The central bank lifted the key rate for the 10th policy meeting in a row, to 4.75 percent from 4.5 percent. All 15 economists polled by Reuters had projected the move.
Despite the steep tightening cycle, Israel's annual inflation rate stood at 5 percent in April, near a 14-year high and well above the government's 1-3 percent target range.
"Economic activity in Israel is at a high level, and is accompanied by a tight labour market, although there is some moderation in a number of indicators," the Bank of Israel said in comments on the policy decision. "Inflation is broad and remains high."
The future interest rate path would be determined by upcoming economic growth and inflation data, it added.
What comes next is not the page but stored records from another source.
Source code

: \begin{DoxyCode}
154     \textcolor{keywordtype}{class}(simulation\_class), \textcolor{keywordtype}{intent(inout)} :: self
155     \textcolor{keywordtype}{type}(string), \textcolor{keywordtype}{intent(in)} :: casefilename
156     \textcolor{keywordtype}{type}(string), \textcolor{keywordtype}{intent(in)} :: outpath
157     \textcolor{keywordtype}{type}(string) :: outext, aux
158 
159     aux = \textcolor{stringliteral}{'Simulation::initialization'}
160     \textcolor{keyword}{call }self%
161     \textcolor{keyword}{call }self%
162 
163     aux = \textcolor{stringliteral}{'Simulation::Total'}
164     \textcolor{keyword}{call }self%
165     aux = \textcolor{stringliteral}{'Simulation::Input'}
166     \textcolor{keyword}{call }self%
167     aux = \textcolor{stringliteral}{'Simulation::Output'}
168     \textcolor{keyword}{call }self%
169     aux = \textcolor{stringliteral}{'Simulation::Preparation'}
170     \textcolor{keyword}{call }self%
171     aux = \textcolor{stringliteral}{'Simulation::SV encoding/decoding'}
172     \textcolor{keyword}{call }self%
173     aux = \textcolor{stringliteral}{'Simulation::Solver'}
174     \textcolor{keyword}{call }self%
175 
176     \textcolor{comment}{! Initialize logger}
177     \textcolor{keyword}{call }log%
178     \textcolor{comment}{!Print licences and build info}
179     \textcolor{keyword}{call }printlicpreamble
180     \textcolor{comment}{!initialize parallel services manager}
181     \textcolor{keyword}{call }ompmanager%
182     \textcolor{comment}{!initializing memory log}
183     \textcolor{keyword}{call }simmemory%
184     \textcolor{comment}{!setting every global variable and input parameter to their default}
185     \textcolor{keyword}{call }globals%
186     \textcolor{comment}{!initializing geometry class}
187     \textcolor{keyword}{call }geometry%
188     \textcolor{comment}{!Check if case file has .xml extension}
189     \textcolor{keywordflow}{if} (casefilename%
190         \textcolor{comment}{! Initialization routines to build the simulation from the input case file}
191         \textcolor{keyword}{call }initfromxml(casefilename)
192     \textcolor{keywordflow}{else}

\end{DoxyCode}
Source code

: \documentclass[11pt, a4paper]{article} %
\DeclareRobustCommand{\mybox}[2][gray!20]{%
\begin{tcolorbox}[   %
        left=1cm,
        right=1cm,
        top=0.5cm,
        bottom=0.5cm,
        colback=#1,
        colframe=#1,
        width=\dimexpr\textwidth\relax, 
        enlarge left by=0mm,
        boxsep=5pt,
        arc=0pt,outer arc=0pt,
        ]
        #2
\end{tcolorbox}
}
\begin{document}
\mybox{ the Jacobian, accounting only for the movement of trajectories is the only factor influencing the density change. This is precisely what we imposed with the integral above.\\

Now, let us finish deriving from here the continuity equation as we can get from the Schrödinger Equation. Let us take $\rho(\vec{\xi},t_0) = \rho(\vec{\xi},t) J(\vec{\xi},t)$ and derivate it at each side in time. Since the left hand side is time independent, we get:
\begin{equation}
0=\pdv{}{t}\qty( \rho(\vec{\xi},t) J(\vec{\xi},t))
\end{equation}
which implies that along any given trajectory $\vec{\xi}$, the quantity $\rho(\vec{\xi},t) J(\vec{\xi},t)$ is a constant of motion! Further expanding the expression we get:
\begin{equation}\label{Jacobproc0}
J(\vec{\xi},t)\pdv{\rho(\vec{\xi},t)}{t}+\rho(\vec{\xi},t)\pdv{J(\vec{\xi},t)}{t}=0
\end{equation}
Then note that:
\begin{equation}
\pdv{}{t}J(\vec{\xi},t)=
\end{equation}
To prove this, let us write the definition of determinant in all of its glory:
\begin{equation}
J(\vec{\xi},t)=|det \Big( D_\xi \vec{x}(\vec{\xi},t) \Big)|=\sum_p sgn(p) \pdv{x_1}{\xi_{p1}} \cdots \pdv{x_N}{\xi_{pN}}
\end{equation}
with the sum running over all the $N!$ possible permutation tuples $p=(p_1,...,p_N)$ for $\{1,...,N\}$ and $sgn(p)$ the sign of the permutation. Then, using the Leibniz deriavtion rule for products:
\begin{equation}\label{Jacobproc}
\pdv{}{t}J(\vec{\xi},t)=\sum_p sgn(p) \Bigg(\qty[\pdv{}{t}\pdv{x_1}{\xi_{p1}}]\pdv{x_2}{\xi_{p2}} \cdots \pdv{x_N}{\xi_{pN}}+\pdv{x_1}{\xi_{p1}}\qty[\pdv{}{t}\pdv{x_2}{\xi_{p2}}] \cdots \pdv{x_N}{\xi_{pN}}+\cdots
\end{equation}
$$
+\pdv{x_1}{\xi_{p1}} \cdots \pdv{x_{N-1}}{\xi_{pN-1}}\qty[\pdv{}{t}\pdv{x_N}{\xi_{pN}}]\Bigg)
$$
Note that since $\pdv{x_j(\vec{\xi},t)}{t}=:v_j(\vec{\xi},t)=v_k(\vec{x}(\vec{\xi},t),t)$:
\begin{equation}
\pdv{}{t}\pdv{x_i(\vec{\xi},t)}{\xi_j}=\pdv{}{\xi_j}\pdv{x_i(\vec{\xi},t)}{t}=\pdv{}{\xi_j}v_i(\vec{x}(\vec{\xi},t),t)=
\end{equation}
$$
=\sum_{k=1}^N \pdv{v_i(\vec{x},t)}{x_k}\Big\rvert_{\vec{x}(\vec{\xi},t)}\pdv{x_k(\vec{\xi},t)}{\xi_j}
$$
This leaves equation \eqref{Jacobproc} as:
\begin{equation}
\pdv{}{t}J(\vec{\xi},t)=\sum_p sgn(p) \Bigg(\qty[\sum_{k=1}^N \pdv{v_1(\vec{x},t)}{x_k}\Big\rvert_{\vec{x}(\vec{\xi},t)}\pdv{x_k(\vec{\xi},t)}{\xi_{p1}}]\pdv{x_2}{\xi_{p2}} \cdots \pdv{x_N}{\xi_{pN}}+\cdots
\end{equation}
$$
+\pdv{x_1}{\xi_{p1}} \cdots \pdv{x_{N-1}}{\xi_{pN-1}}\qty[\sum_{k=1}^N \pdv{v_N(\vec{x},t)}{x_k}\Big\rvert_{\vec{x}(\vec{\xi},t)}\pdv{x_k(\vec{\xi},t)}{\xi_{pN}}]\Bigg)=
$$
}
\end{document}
A weak shekel, stemming from a drop in foreign inflows due to uncertainty over a judicial overhaul planned by the government that has prompted sharp criticism at home and abroad, has partly contributed to the high inflation rate.
Since the prior rates decision in early April, the shekel weakened 1.5 percent against the dollar. It was 0.3 percent lower against the dollar after Monday's decision.
Israel's economy grew at an annualised 2.5 percent in the first quarter from the prior three months, and growth in 2023 is expected to ease to 2.5 percent from 6.5 percent last year.